A void in a water-water reactor reduces the moderation. Another aspect is fuel temperature, such that when the fuel temperature increases, there is increased absorption of fast neutrons by what are called resonances in the uranium (primarily U-238) and plutonium (primarily Pu-240). Resonances relate to energies at which the absorption (n,γ) cross-section is greater than energies just a few keV less or more, and often greater than at thermal energies. For some historical background on resonance absorption - https://www.osti.gov/servlets/purl/4271369

 

[raining Pete]

1) In a graphite-water reactor, the water is typically located in a separate channel or loop surrounding the graphite blocks and fuel assemblies. This water is pumped through the reactor at high speeds to remove heat generated by the fission process. The fuel assemblies, which contain the uranium, are usually located within the graphite blocks and surrounded by the water channels. So the water is not actually inside the graphite blocks, but it is in close proximity to them.

2) The difference in the behavior of steam bubbles in water-water reactors and graphite-water reactors is due to the different types of moderators used. In water-water reactors, the water acts as a moderator by slowing down the neutrons, which in turn increases the likelihood of a fission reaction.

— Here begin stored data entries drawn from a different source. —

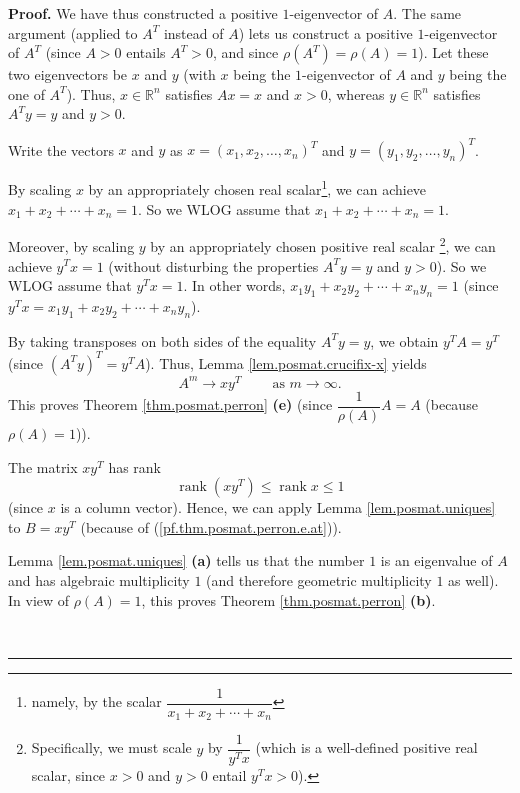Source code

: \documentclass[numbers=enddot,12pt,final,onecolumn,notitlepage]{scrartcl}%
\numberwithin{exer}{subsection}
\theoremstyle{definition}
\newenvironment{proof}[1][Proof]{\noindent\textbf{#1.} }{\ \rule{0.5em}{0.5em}}
\begin{document}
\begin{proof}
We have thus constructed a positive $1$-eigenvector of $A$. The same argument
(applied to $A^{T}$ instead of $A$) lets us construct a positive
$1$-eigenvector of $A^{T}$ (since $A>0$ entails $A^{T}>0$, and since
$\rho\left(  A^{T}\right)  =\rho\left(  A\right)  =1$). Let these two
eigenvectors be $x$ and $y$ (with $x$ being the $1$-eigenvector of $A$ and $y$
being the one of $A^{T}$). Thus, $x\in\mathbb{R}^{n}$ satisfies $Ax=x$ and
$x>0$, whereas $y\in\mathbb{R}^{n}$ satisfies $A^{T}y=y$ and $y>0$.

Write the vectors $x$ and $y$ as $x=\left(  x_{1},x_{2},\ldots,x_{n}\right)
^{T}$ and $y=\left(  y_{1},y_{2},\ldots,y_{n}\right)  ^{T}$.

By scaling $x$ by an appropriately chosen real scalar\footnote{namely, by the
scalar $\dfrac{1}{x_{1}+x_{2}+\cdots+x_{n}}$}, we can achieve $x_{1}%
+x_{2}+\cdots+x_{n}=1$. So we WLOG assume that $x_{1}+x_{2}+\cdots+x_{n}=1$.

Moreover, by scaling $y$ by an appropriately chosen positive real scalar
\footnote{Specifically, we must scale $y$ by $\dfrac{1}{y^{T}x}$ (which is a
well-defined positive real scalar, since $x>0$ and $y>0$ entail $y^{T}x>0$).},
we can achieve $y^{T}x=1$ (without disturbing the properties $A^{T}y=y$ and
$y>0$). So we WLOG assume that $y^{T}x=1$. In other words, $x_{1}y_{1}%
+x_{2}y_{2}+\cdots+x_{n}y_{n}=1$ (since $y^{T}x=x_{1}y_{1}+x_{2}y_{2}%
+\cdots+x_{n}y_{n}$).

By taking transposes on both sides of the equality $A^{T}y=y$, we obtain
$y^{T}A=y^{T}$ (since $\left(  A^{T}y\right)  ^{T}=y^{T}A$). Thus, Lemma
\ref{lem.posmat.crucifix-x} yields
\begin{equation}
A^{m}\rightarrow xy^{T}\ \ \ \ \ \ \ \ \ \ \text{as }m\rightarrow\infty.
\label{pf.thm.posmat.perron.e.at}%
\end{equation}
This proves Theorem \ref{thm.posmat.perron} \textbf{(e)} (since $\dfrac
{1}{\rho\left(  A\right)  }A=A$ (because $\rho\left(  A\right)  =1$)).

The matrix $xy^{T}$ has rank%
\[
\operatorname*{rank}\left(  xy^{T}\right)  \leq\operatorname*{rank}x\leq1
\]
(since $x$ is a column vector). Hence, we can apply Lemma
\ref{lem.posmat.uniques} to $B=xy^{T}$ (because of
(\ref{pf.thm.posmat.perron.e.at})).

Lemma \ref{lem.posmat.uniques} \textbf{(a)} tells us that the number $1$ is an
eigenvalue of $A$ and has algebraic multiplicity $1$ (and therefore geometric
multiplicity $1$ as well). In view of $\rho\left(  A\right)  =1$, this proves
Theorem \ref{thm.posmat.perron} \textbf{(b)}.


\end{proof}
\end{document}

However, in graphite-water reactors, the graphite acts as the primary moderator, and the water acts as a secondary moderator. The graphite slows down the neutrons, but the water can also absorb some of the neutrons and slow them down even further. When the water turns to steam, it is less effective at moderating the neutrons, which leads to an increase in reactivity. This positive void coefficient can be dangerous because it can lead to a rapid increase in power and potentially a meltdown if not controlled properly.